The Laotian economy is projected to expand at around 7% annually for the period 2017 to 2019, higher than other countries in the region, according to the latest edition of the World Bank’s Lao Economic Monitor.
The country’s growth has moderated from historical averages and is driven by a pipeline of power projects and recovery in the agriculture and manufacturing sectors, as well as new opportunities prompted by closer regional integration.
According to the report, inflation pressures remain low, while credit growth has stabilized over the past year. Expansion of the power sector is expected to increase power exports, while non-resource sectors such as tourism, trade, and financial services are expected to benefit from closer regional integration and improved connectivity.
“Lao PDR has maintained strong economic growth, which is a significant achievement,” said Sally Burningham, World Bank country manager for Laos. “Reforms to improve tax administration and the efficiency of public spending can strengthen and sustain this growth—and that would translate into better health-care, education, quality of life, and opportunities for families and communities across the country.”
Cambodia’s resilient economy
Similarly, driven mainly by resilient construction and garment sectors, Cambodia’s economic growth remains strong, projected to reach 6.9% in 2017 and 2018, according to the World Bank’s latest Cambodia Economic Update report.
While the outlook remains favorable, there are some signs of moderation, in particular in the construction sector, said the report.
Garment exports are facing strong completion. Due to U.S. dollar appreciation, rising labor costs, and competition from other regional low-wage countries, growth in garment exports decelerated, expanding at 8.4% year-on-year in 2016, compared with 12.3% in 2015.

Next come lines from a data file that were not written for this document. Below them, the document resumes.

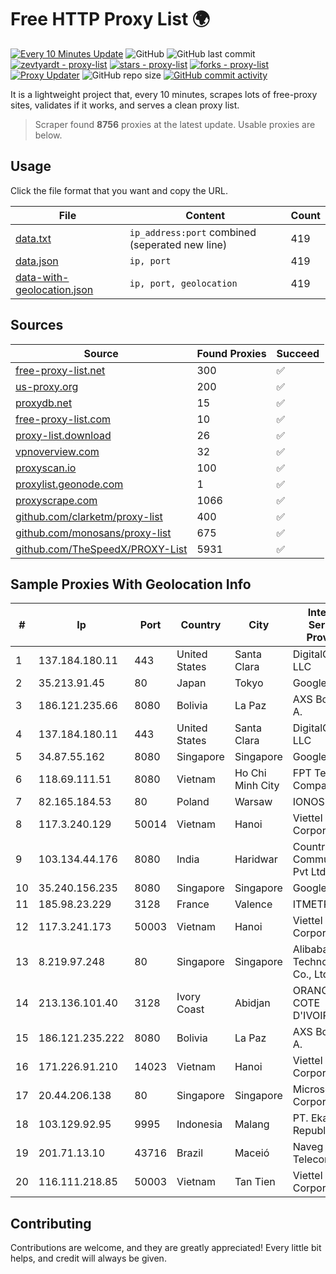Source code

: 
# Free HTTP Proxy List 🌍

[![Every 10 Minutes Update](https://github.com/mertguvencli/http-proxy-list/actions/workflows/main.yml/badge.svg?branch=main)](https://github.com/mertguvencli/http-proxy-list/actions/workflows/main.yml)
![GitHub](https://img.shields.io/github/license/mertguvencli/http-proxy-list)
![GitHub last commit](https://img.shields.io/github/last-commit/mertguvencli/http-proxy-list)
[![zevtyardt - proxy-list](https://img.shields.io/static/v1?label=zevtyardt&message=proxy-list&color=blue&logo=github)](https://github.com/zevtyardt/proxy-list "Go to GitHub repo")
[![stars - proxy-list](https://img.shields.io/github/stars/zevtyardt/proxy-list?style=social)](https://github.com/zevtyardt/proxy-list)
[![forks - proxy-list](https://img.shields.io/github/forks/zevtyardt/proxy-list?style=social)](https://github.com/zevtyardt/proxy-list)
[![Proxy Updater](https://github.com/zevtyardt/proxy-list/workflows/Proxy%20Updater/badge.svg)](https://github.com/zevtyardt/proxy-list/actions?query=workflow:"Proxy+Updater")
![GitHub repo size](https://img.shields.io/github/repo-size/zevtyardt/proxy-list)
[![GitHub commit activity](https://img.shields.io/github/commit-activity/m/zevtyardt/proxy-list?logo=commits)](https://github.com/zevtyardt/proxy-list/commits/main)

It is a lightweight project that, every 10 minutes, scrapes lots of free-proxy sites, validates if it works, and serves a clean proxy list.

> Scraper found **8756** proxies at the latest update. Usable proxies are below.

## Usage

Click the file format that you want and copy the URL.

|File|Content|Count|
|----|-------|-----|
|[data.txt](https://raw.githubusercontent.com/mertguvencli/http-proxy-list/main/proxy-list/data.txt)|`ip_address:port` combined (seperated new line)|419|
|[data.json](https://raw.githubusercontent.com/mertguvencli/http-proxy-list/main/proxy-list/data.json)|`ip, port`|419|
|[data-with-geolocation.json](https://raw.githubusercontent.com/mertguvencli/http-proxy-list/main/proxy-list/data-with-geolocation.json)|`ip, port, geolocation`|419|

## Sources

|Source|Found Proxies|Succeed|
|------|-------------|-------|
|[free-proxy-list.net](https://free-proxy-list.net)|300|✅|
|[us-proxy.org](https://www.us-proxy.org)|200|✅|
|[proxydb.net](http://proxydb.net)|15|✅|
|[free-proxy-list.com](https://free-proxy-list.com/?page=&port=&type%5B%5D=http&type%5B%5D=https&up_time=0&search=Search)|10|✅|
|[proxy-list.download](https://www.proxy-list.download/HTTP)|26|✅|
|[vpnoverview.com](https://vpnoverview.com/privacy/anonymous-browsing/free-proxy-servers)|32|✅|
|[proxyscan.io](https://www.proxyscan.io)|100|✅|
|[proxylist.geonode.com](https://proxylist.geonode.com/api/proxy-list?limit=300&page=1&sort_by=lastChecked&sort_type=desc&protocols=http,https)|1|✅|
|[proxyscrape.com](https://api.proxyscrape.com/v2/?request=displayproxies&protocol=http&timeout=10000&country=all&ssl=all&anonymity=all)|1066|✅|
|[github.com/clarketm/proxy-list](https://raw.githubusercontent.com/clarketm/proxy-list/master/proxy-list-raw.txt)|400|✅|
|[github.com/monosans/proxy-list](https://raw.githubusercontent.com/monosans/proxy-list/main/proxies/http.txt)|675|✅|
|[github.com/TheSpeedX/PROXY-List](https://raw.githubusercontent.com/TheSpeedX/PROXY-List/master/http.txt)|5931|✅|


## Sample Proxies With Geolocation Info

|#|Ip|Port|Country|City|Internet Service Provider|
|-|--|----|-------|----|-------------------------|
|1|137.184.180.11|443|United States|Santa Clara|DigitalOcean, LLC|
|2|35.213.91.45|80|Japan|Tokyo|Google LLC|
|3|186.121.235.66|8080|Bolivia|La Paz|AXS Bolivia S. A.|
|4|137.184.180.11|443|United States|Santa Clara|DigitalOcean, LLC|
|5|34.87.55.162|8080|Singapore|Singapore|Google LLC|
|6|118.69.111.51|8080|Vietnam|Ho Chi Minh City|FPT Telecom Company|
|7|82.165.184.53|80|Poland|Warsaw|IONOS SE|
|8|117.3.240.129|50014|Vietnam|Hanoi|Viettel Corporation|
|9|103.134.44.176|8080|India|Haridwar|Countrylink Communiction Pvt Ltd|
|10|35.240.156.235|8080|Singapore|Singapore|Google LLC|
|11|185.98.23.229|3128|France|Valence|ITMETRIX|
|12|117.3.241.173|50003|Vietnam|Hanoi|Viettel Corporation|
|13|8.219.97.248|80|Singapore|Singapore|Alibaba (US) Technology Co., Ltd.|
|14|213.136.101.40|3128|Ivory Coast|Abidjan|ORANGE COTE D'IVOIRE|
|15|186.121.235.222|8080|Bolivia|La Paz|AXS Bolivia S. A.|
|16|171.226.91.210|14023|Vietnam|Hanoi|Viettel Corporation|
|17|20.44.206.138|80|Singapore|Singapore|Microsoft Corporation|
|18|103.129.92.95|9995|Indonesia|Malang|PT. Eka Mas Republik|
|19|201.71.13.10|43716|Brazil|Maceió|Naveg Telecom|
|20|116.111.218.85|50003|Vietnam|Tan Tien|Viettel Corporation|



## Contributing

Contributions are welcome, and they are greatly appreciated! Every
little bit helps, and credit will always be given.

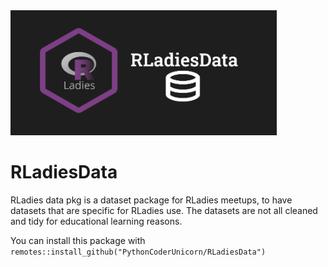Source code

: 
<img height='200'  src='./img/RLadiesData-banner.png'>

# RLadiesData

RLadies data pkg is a dataset package for RLadies meetups, to have datasets that are specific for RLadies use. The datasets are not all cleaned and tidy for educational learning reasons. 


You can install this package with
`remotes::install_github("PythonCoderUnicorn/RLadiesData")`

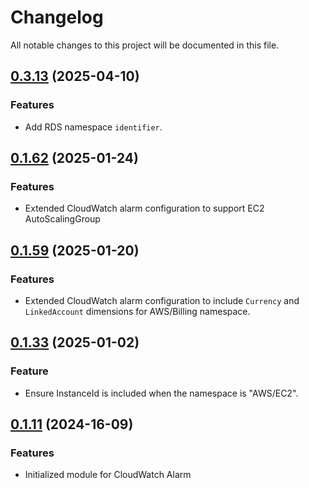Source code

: # Changelog

All notable changes to this project will be documented in this file.

## [0.3.13]() (2025-04-10)

### Features

* Add RDS namespace `identifier`.

## [0.1.62]() (2025-01-24)

### Features

* Extended CloudWatch alarm configuration to support EC2 AutoScalingGroup

## [0.1.59]() (2025-01-20)

### Features

* Extended CloudWatch alarm configuration to include `Currency` and `LinkedAccount` dimensions for AWS/Billing
  namespace.

## [0.1.33]() (2025-01-02)

### Feature

* Ensure InstanceId is included when the namespace is "AWS/EC2".

## [0.1.11]() (2024-16-09)

### Features

* Initialized module for CloudWatch Alarm
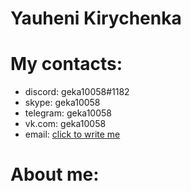 # Yauheni Kirychenka #
# My contacts: #
* discord: geka10058#1182
* skype: geka10058
* telegram: geka10058
* vk.com: geka10058
* email: <a href="mailto:geka10058@gmail,com">click to write me</a>
# About me: #

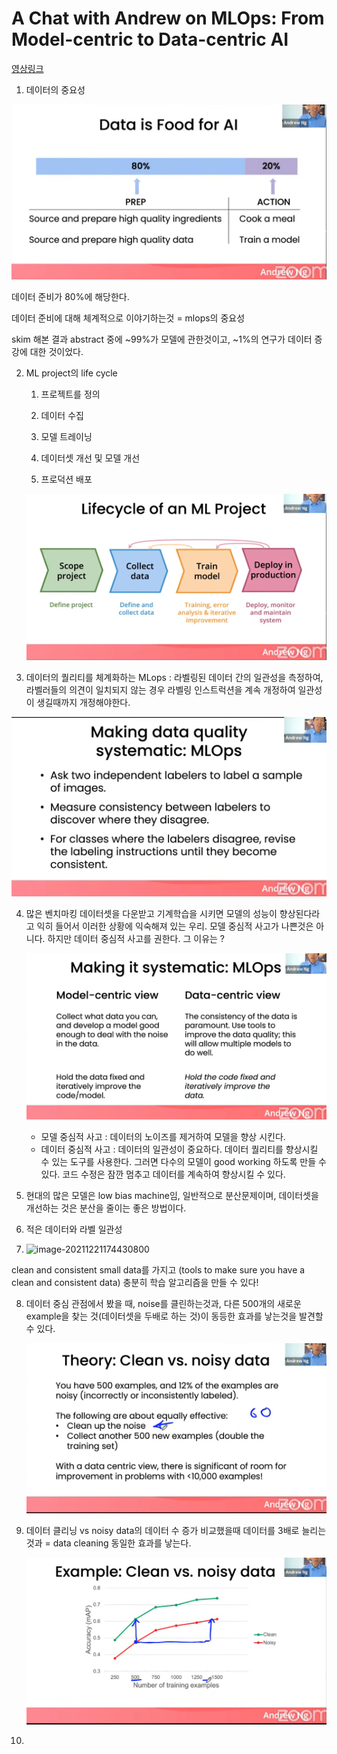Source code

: 
# A Chat with Andrew on MLOps: From Model-centric to Data-centric AI



[영상링크](https://www.youtube.com/watch?v=06-AZXmwHjo)

1. 데이터의 중요성

![캡처](.\acwa\캡처.PNG)

데이터 준비가 80%에 해당한다.

데이터 준비에 대해 체계적으로 이야기하는것 = mlops의 중요성

skim 해본 결과 abstract 중에 ~99%가 모델에 관한것이고, ~1%의 연구가 데이터 증강에 대한 것이었다.



2. ML project의 life cycle

   1) 프로젝트를 정의

   2) 데이터 수집

   3) 모델 트레이닝

   4) 데이터셋 개선 및 모델 개선

   5) 프로덕션 배포

   ![캡처2](.\acwa\캡처2.PNG)

3. 데이터의 퀄리티를 체계화하는 MLops : 라벨링된 데이터 간의 일관성을 측정하여, 라벨러들의 의견이 일치되지 않는 경우 라벨링 인스트럭션을 계속 개정하여 일관성이 생길때까지 개정해야한다.

![캡처3](.\acwa\캡처3.PNG)

4. 많은 벤치마킹 데이터셋을 다운받고 기계학습을 시키면 모델의 성능이 향상된다라고 익히 들어서 이러한 상황에 익숙해져 있는 우리. 모델 중심적 사고가 나쁜것은 아니다. 하지만 데이터 중심적 사고를 권한다. 그 이유는 ?

   ![캡처4](.\acwa\캡처4.PNG)

   - 모델 중심적 사고 : 데이터의 노이즈를 제거하여 모델을 향상 시킨다.
   - 데이터 중심적 사고 : 데이터의 일관성이 중요하다. 데이터 퀄리티를 향상시킬 수 있는 도구를 사용한다. 그러면 다수의 모델이 good working 하도록 만들 수 있다. 코드 수정은 잠깐 멈추고 데이터를 계속하여 향상시킬 수 있다.

5. 현대의 많은 모델은 low bias machine임, 일반적으로 분산문제이며, 데이터셋을 개선하는 것은 분산을 줄이는 좋은 방법이다.

6. 적은 데이터와 라벨 일관성

7. ![image-20211221174430800](.\acwa\캡처5)

clean and consistent small data를 가지고 (tools to make sure you have a clean and consistent data) 충분히 학습 알고리즘을 만들 수 있다!

8. 데이터 중심 관점에서 봤을 때, noise를 클린하는것과, 다른 500개의 새로운 example을 찾는 것(데이터셋을 두배로 하는 것)이 동등한 효과를 낳는것을 발견할 수 있다.

   ![image-20211221174859064](.\acwa\캡처6.png)

9. 데이터 클리닝 vs noisy data의 데이터 수 증가 비교했을때 데이터를 3배로 늘리는 것과 = data cleaning 동일한 효과를 낳는다.

   ![image-20211221175209458](.\acwa\캡처7.png)

10. 

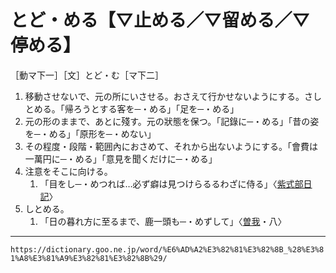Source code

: # とど・める【▽止める／▽留める／▽停める】
［動マ下一］［文］とど・む［マ下二］
1.  移動させないで、元の所にいさせる。おさえて行かせないようにする。さしとめる。「帰ろうとする客を─・める」「足を─・める」    
2.  元の形のままで、あとに殘す。元の狀態を保つ。「記錄に─・める」「昔の姿を─・める」「原形を─・めない」
3.  その程度・段階・範囲內におさめて、それから出ないようにする。「會費は一萬円に─・める」「意見を聞くだけに─・める」
4.  注意をそこに向ける。    
    1.  「目をし─・めつれば…必ず癖は見つけらるるわざに侍る」〈[紫式部日記](https://dictionary.goo.ne.jp/word/%E7%B4%AB%E5%BC%8F%E9%83%A8%E6%97%A5%E8%A8%98/#jn-216076)〉
5. しとめる。    
    1.  「日の暮れ方に至るまで、鹿一頭も─・めずして」〈[曽我](https://dictionary.goo.ne.jp/word/%E6%9B%BD%E6%88%91%E7%89%A9%E8%AA%9E/#jn-129856)・八〉

---
`https://dictionary.goo.ne.jp/word/%E6%AD%A2%E3%82%81%E3%82%8B_%28%E3%81%A8%E3%81%A9%E3%82%81%E3%82%8B%29/`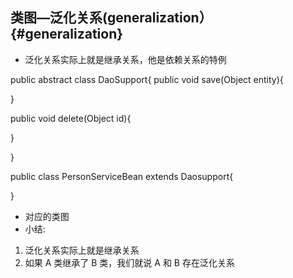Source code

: ## 类图—泛化关系(generalization） {#generalization}

*   泛化关系实际上就是继承关系，他是依赖关系的特例

public abstract class DaoSupport{ public void save(Object entity){

}

public void delete(Object id){

}

}

public class PersonServiceBean extends Daosupport{

}

*   对应的类图
*   小结:

1.  泛化关系实际上就是继承关系
2.  如果 A 类继承了 B 类，我们就说 A 和 B 存在泛化关系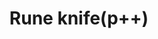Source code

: ---
layout: item
title: Rune knife(p++)
item-id: 5667
datatable: true
id: 5667
name: "Rune knife(p++)"
members: true
lowalch: 66
highalch: 99
examine: "A finely balanced throwing knife."
monsters:
  - id: 499
    name: "Thermonuclear smoke devil"
    members: true
    combat_level: 301
    wiki_url: "https://oldschool.runescape.wiki/w/Thermonuclear_smoke_devil"
    drops:
      - quantity: "50"
        rarity: 0.0078125
        drop_requirements: null
  - id: 963
    name: "Kalphite Queen"
    members: true
    combat_level: 333
    wiki_url: "https://oldschool.runescape.wiki/w/Kalphite_Queen#Crawling"
    drops:
      - quantity: "25"
        rarity: 0.03125
        drop_requirements: null
---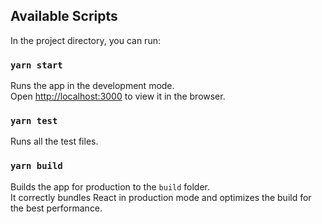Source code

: ## Available Scripts

In the project directory, you can run:

### `yarn start`

Runs the app in the development mode.\
Open [http://localhost:3000](http://localhost:3000) to view it in the browser.

### `yarn test`

Runs all the test files.

### `yarn build`

Builds the app for production to the `build` folder.\
It correctly bundles React in production mode and optimizes the build for the best performance.

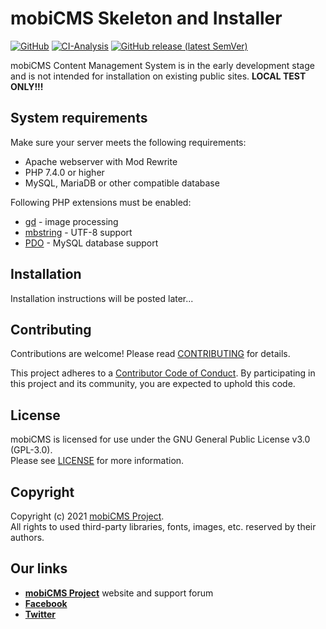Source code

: # mobiCMS Skeleton and Installer

[![GitHub](https://img.shields.io/github/license/mobicms/mobicms-skeleton?color=green)](https://github.com/mobicms/mobicms-skeleton/blob/develop/LICENSE)
[![CI-Analysis](https://github.com/mobicms/mobicms-skeleton/workflows/Analysis/badge.svg)](https://github.com/mobicms/mobicms-skeleton/actions?query=workflow%3AAnalysis)
[![GitHub release (latest SemVer)](https://img.shields.io/github/v/release/mobicms/mobicms-skeleton)](https://github.com/mobicms/mobicms-skeleton/releases)

mobiCMS Content Management System is in the early development stage and is not intended for installation on existing
public sites. **LOCAL TEST ONLY!!!**


## System requirements

Make sure your server meets the following requirements:
- Apache webserver with Mod Rewrite
- PHP 7.4.0 or higher
- MySQL, MariaDB or other compatible database

Following PHP extensions must be enabled:
- [gd](https://www.php.net/manual/en/book.image.php) - image processing
- [mbstring](https://www.php.net/manual/en/book.mbstring.php) - UTF-8 support
- [PDO](https://www.php.net/manual/en/book.pdo.php) - MySQL database support


## Installation
Installation instructions will be posted later...


## Contributing
Contributions are welcome! Please read [CONTRIBUTING](https://github.com/mobicms/mobicms-skeleton/blob/develop/.github/CONTRIBUTING.md) for details.  

This project adheres to a [Contributor Code of Conduct](https://github.com/mobicms/mobicms-skeleton/blob/develop/.github/CODE_OF_CONDUCT.md).
By participating in this project and its community, you are expected to uphold this code.


## License
mobiCMS is licensed for use under the GNU General Public License v3.0 (GPL-3.0).  
Please see [LICENSE](https://github.com/mobicms/mobicms-skeleton/blob/develop/LICENSE) for more information.


## Copyright
Copyright (c) 2021 [mobiCMS Project](https://mobicms.org).  
All rights to used third-party libraries, fonts, images, etc. reserved by their authors.


## Our links
- [**mobiCMS Project**](https://mobicms.org) website and support forum
- [**Facebook**](https://www.facebook.com/mobicms)
- [**Twitter**](https://twitter.com/mobicms)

However, the moderation is expected to be offset by a recovery in the tourism sector due in part to newly established regional direct flights and a numbers of initiatives to boost arrivals, and a gradual expansion of the agriculture sector.
“It is encouraging to see that Cambodia’s economic growth will continue to be strong in the next few years, and that poverty rates will continue to decline,” said Inguna Dobraja, World Bank country manager for Cambodia.
“Going forward, it is important to ensure that the country invests in pro-growth public infrastructure underpinning its high growth trajectory, while also focusing on building skills for future growth areas and strengthening public sector delivery.”